Task prompt:
From the records that follow, copy every line in which "delete" appears.

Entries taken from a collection

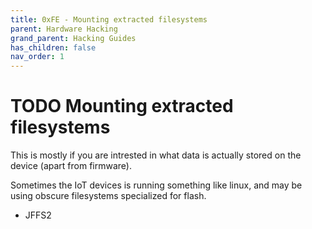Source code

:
 ```yaml
---
title: 0xFE - Mounting extracted filesystems
parent: Hardware Hacking
grand_parent: Hacking Guides
has_children: false
nav_order: 1
---
```


# TODO Mounting extracted filesystems

This is mostly if you are intrested in what data is actually stored on the
device (apart from firmware).

Sometimes the IoT devices is running something like linux, and may be using
obscure filesystems specialized for flash.

* JFFS2

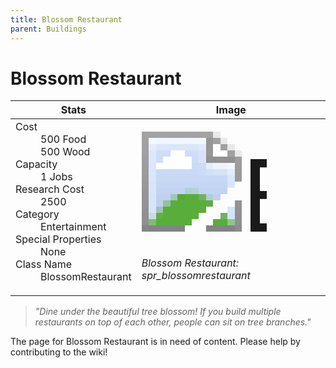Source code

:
 ```yaml
---
title: Blossom Restaurant
parent: Buildings
---
```

# Blossom Restaurant

[//]: # (Pre-generated content)
<table><thead><tr><th>Stats</th><th>Image</th></tr></thead><tbody><tr><td><dl><dt>Cost</dt><dd>500 Food<br>500 Wood</dd><dt>Capacity</dt><dd>1 Jobs</dd><dt>Research Cost</dt><dd>2500</dd><dt>Category</dt><dd>Entertainment</dd><dt>Special Properties</dt><dd>None</dd><dt>Class Name</dt><dd>BlossomRestaurant</dd></dl></td><td><style>.building-image {width: 200px;height: 200px;overflow: hidden;position: relative;}.building-image img {image-rendering: pixelated;object-fit: none;transform: scale(10);transform-origin: left top;position: absolute;left: 0;top: 0;}</style><div class="building-image"><img style="object-position: -595px -199px;" src="https://tfe2-wiki.github.io/assets/sprites.png" alt="Blossom Restaurant Back"><img style="object-position: -573px -199px;" src="https://tfe2-wiki.github.io/assets/sprites.png" alt="Blossom Restaurant"></div><i>Blossom Restaurant: spr_blossomrestaurant</i></td></tr></tbody></table><blockquote><i>"Dine under the beautiful tree blossom! If you build multiple restaurants on top of each other, people can sit on tree branches."</i></blockquote>

The page for Blossom Restaurant is in need of content. Please help by contributing to the wiki!
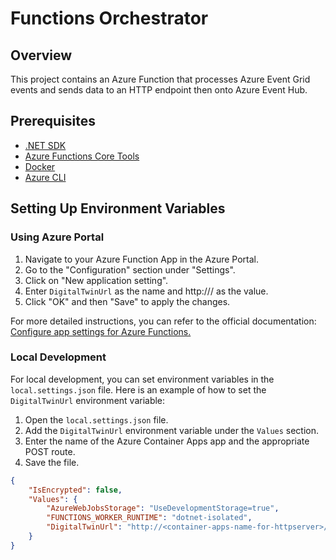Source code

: # Functions Orchestrator

## Overview

This project contains an Azure Function that processes Azure Event Grid events and sends data to an HTTP endpoint then onto Azure Event Hub.

## Prerequisites

- [.NET SDK](https://dotnet.microsoft.com/download)
- [Azure Functions Core Tools](https://docs.microsoft.com/en-us/azure/azure-functions/functions-run-local)
- [Docker](https://www.docker.com/get-started)
- [Azure CLI](https://docs.microsoft.com/en-us/cli/azure/install-azure-cli)

## Setting Up Environment Variables

### Using Azure Portal

1. Navigate to your Azure Function App in the Azure Portal.
2. Go to the "Configuration" section under "Settings".
3. Click on "New application setting".
4. Enter `DigitalTwinUrl` as the name and http://<container-apps-name-for-httpserver>/<post-route> as the value.
5. Click "OK" and then "Save" to apply the changes.

For more detailed instructions, you can refer to the official documentation: [Configure app settings for Azure Functions.](https://learn.microsoft.com/en-us/azure/azure-functions/functions-how-to-use-azure-function-app-settings?tabs=azure-portal%2Cto-premium)

### Local Development

For local development, you can set environment variables in the `local.settings.json` file. Here is an example of how to set the `DigitalTwinUrl` environment variable:

1. Open the `local.settings.json` file.
2. Add the `DigitalTwinUrl` environment variable under the `Values` section.
3. Enter the name of the Azure Container Apps app and the appropriate POST route. 
4. Save the file.

```json
{
    "IsEncrypted": false,
    "Values": {
        "AzureWebJobsStorage": "UseDevelopmentStorage=true",
        "FUNCTIONS_WORKER_RUNTIME": "dotnet-isolated",
        "DigitalTwinUrl": "http://<container-apps-name-for-httpserver>/<post-route>"
    }
}
```

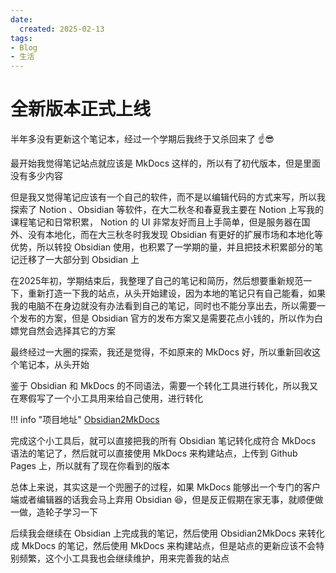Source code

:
 ```yaml
---
date:
  created: 2025-02-13
tags:
- Blog
- 生活
---
```


# 全新版本正式上线

半年多没有更新这个笔记本，经过一个学期后我终于又杀回来了 ☝️😎

<!-- more -->

最开始我觉得笔记站点就应该是 MkDocs 这样的，所以有了初代版本，但是里面没有多少内容

但是我又觉得笔记应该有一个自己的软件，而不是以编辑代码的方式来写，所以我探索了 Notion 、Obsidian 等软件，在大二秋冬和春夏我主要在 Notion 上写我的课程笔记和日常积累， Notion 的 UI 非常友好而且上手简单，但是服务器在国外、没有本地化，而在大三秋冬时我发现 Obsidian 有更好的扩展市场和本地化等优势，所以转投 Obsidian 使用，也积累了一学期的量，并且把技术积累部分的笔记迁移了一大部分到 Obsidian 上

在2025年初，学期结束后，我整理了自己的笔记和简历，然后想要重新规范一下，重新打造一下我的站点，从头开始建设，因为本地的笔记只有自己能看，如果我的电脑不在身边就没有办法看到自己的笔记，同时也不能分享出去，所以需要一个发布的方案，但是 Obsidian 官方的发布方案又是需要花点小钱的，所以作为白嫖党自然会选择其它的方案

最终经过一大圈的探索，我还是觉得，不如原来的 MkDocs 好，所以重新回收这个笔记本，从头开始

鉴于 Obsidian 和 MkDocs 的不同语法，需要一个转化工具进行转化，所以我又在寒假写了一个小工具用来给自己使用，进行转化

!!! info "项目地址"
    [Obsidian2MkDocs](https://github.com/lEEExp3rt/Obsidian2MkDocs)

完成这个小工具后，就可以直接把我的所有 Obsidian 笔记转化成符合 MkDocs 语法的笔记了，然后就可以直接使用 MkDocs 来构建站点，上传到 Github Pages 上，所以就有了现在你看到的版本

总体上来说，其实这是一个兜圈子的过程，如果 MkDocs 能够出一个专门的客户端或者编辑器的话我会马上弃用 Obsidian 😆，但是反正假期在家无事，就顺便做一做，造轮子学习一下

后续我会继续在 Obsidian 上完成我的笔记，然后使用 Obsidian2MkDocs 来转化成 MkDocs 的笔记，然后使用 MkDocs 来构建站点，但是站点的更新应该不会特别频繁，这个小工具我也会继续维护，用来完善我的站点
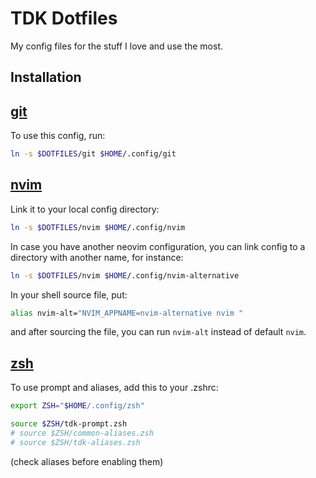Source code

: # TDK Dotfiles

My config files for the stuff I love and use the most.

## Installation

## [git](./git)

To use this config, run:

```sh
ln -s $DOTFILES/git $HOME/.config/git
```

## [nvim](./nvim)

Link it to your local config directory:

```sh
ln -s $DOTFILES/nvim $HOME/.config/nvim
```

In case you have another neovim configuration, you can link config to a directory with another name, for instance:

```sh
ln -s $DOTFILES/nvim $HOME/.config/nvim-alternative
```

In your shell source file, put:

```sh
alias nvim-alt="NVIM_APPNAME=nvim-alternative nvim "
```

and after sourcing the file, you can run `nvim-alt` instead of default `nvim`.

## [zsh](./zsh)

To use prompt and aliases, add this to your .zshrc:

```sh
export ZSH="$HOME/.config/zsh"

source $ZSH/tdk-prompt.zsh
# source $ZSH/common-aliases.zsh
# source $ZSH/tdk-aliases.zsh
```

(check aliases before enabling them)
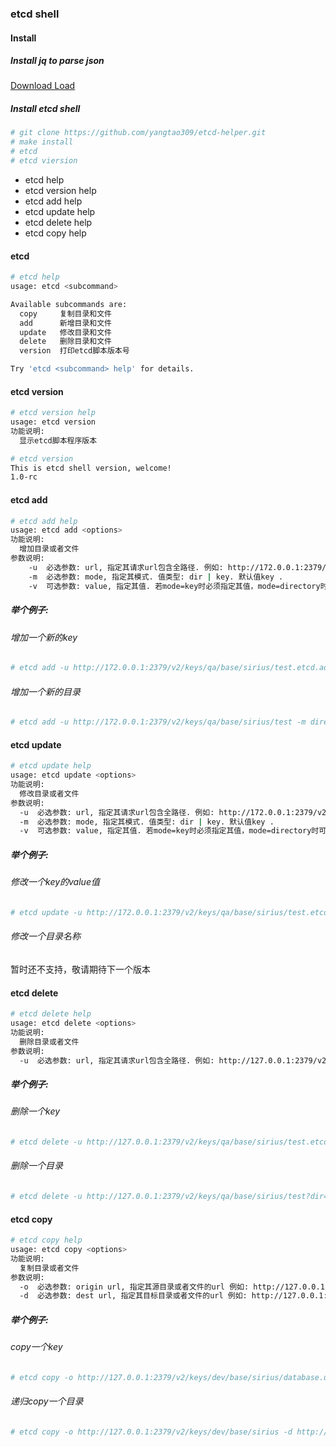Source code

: 
### etcd shell 

#### Install

##### Install jq to parse json

[Download Load](https://stedolan.github.io/jq/)

##### Install etcd shell

```bash
# git clone https://github.com/yangtao309/etcd-helper.git
# make install
# etcd 
# etcd viersion
```

*	etcd help
*	etcd version help
*	etcd add help
*	etcd update help
*	etcd delete help
*	etcd copy help

#### etcd

```bash
# etcd help
usage: etcd <subcommand>

Available subcommands are:
  copy     复制目录和文件
  add      新增目录和文件
  update   修改目录和文件
  delete   删除目录和文件
  version  打印etcd脚本版本号

Try 'etcd <subcommand> help' for details.
```

#### etcd version 

```bash
# etcd version help
usage: etcd version
功能说明:
  显示etcd脚本程序版本

# etcd version
This is etcd shell version, welcome!
1.0-rc
```

#### etcd add 

```bash
# etcd add help
usage: etcd add <options>
功能说明:
  增加目录或者文件
参数说明:
	-u	必选参数: url, 指定其请求url包含全路径. 例如: http://172.0.0.1:2379/v2/keys/dev/yangtao .
	-m	必选参数: mode, 指定其模式. 值类型: dir | key. 默认值key . 
	-v	可选参数: value, 指定其值. 若mode=key时必须指定其值，mode=directory时可选 .
```

##### 举个例子:

###### 增加一个新的key

```bash
# etcd add -u http://172.0.0.1:2379/v2/keys/qa/base/sirius/test.etcd.add -m key -v "hello world" 
```

###### 增加一个新的目录
```bash
# etcd add -u http://172.0.0.1:2379/v2/keys/qa/base/sirius/test -m directory
```

#### etcd update

```bash
# etcd update help
usage: etcd update <options>
功能说明:
  修改目录或者文件
参数说明:
  -u  必选参数: url, 指定其请求url包含全路径. 例如: http://172.0.0.1:2379/v2/keys/dev/yangtao .
  -m  必选参数: mode, 指定其模式. 值类型: dir | key. 默认值key . 
  -v  可选参数: value, 指定其值. 若mode=key时必须指定其值，mode=directory时可选 .
```

##### 举个例子:

###### 修改一个key的value值

```bash
# etcd update -u http://172.0.0.1:2379/v2/keys/qa/base/sirius/test.etcd.add -m key -v "updated value"
```

###### 修改一个目录名称

暂时还不支持，敬请期待下一个版本

#### etcd delete

```bash
# etcd delete help
usage: etcd delete <options>
功能说明:
  删除目录或者文件
参数说明:
  -u  必选参数: url, 指定其请求url包含全路径. 例如: http://127.0.0.1:2379/v2/keys/dev/yangtao .
```

##### 举个例子:

###### 删除一个key

```bash
# etcd delete -u http://127.0.0.1:2379/v2/keys/qa/base/sirius/test.etcd.add
```

###### 删除一个目录

```bash
# etcd delete -u http://127.0.0.1:2379/v2/keys/qa/base/sirius/test?dir=true
```

#### etcd copy

```bash
# etcd copy help
usage: etcd copy <options>
功能说明:
  复制目录或者文件
参数说明:
  -o  必选参数: origin url, 指定其源目录或者文件的url 例如: http://127.0.0.1:2379/v2/keys/dev/yangtao .
  -d  必选参数: dest url, 指定其目标目录或者文件的url 例如: http://127.0.0.1:2379/v2/keys/qa/yangtao .
```

##### 举个例子:

###### copy一个key

```bash
# etcd copy -o http://127.0.0.1:2379/v2/keys/dev/base/sirius/database.username -d http://127.0.0.1:2379/v2/keys/qa/base/sirius/database.username
```

###### 递归copy一个目录

```bash
# etcd copy -o http://127.0.0.1:2379/v2/keys/dev/base/sirius -d http://127.0.0.1:2379/v2/keys/qa/base/sirius
```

Task result:
*	etcd delete help
  delete   删除目录和文件
#### etcd delete
# etcd delete help
usage: etcd delete <options>
# etcd delete -u http://127.0.0.1:2379/v2/keys/qa/base/sirius/test.etcd.add
# etcd delete -u http://127.0.0.1:2379/v2/keys/qa/base/sirius/test?dir=true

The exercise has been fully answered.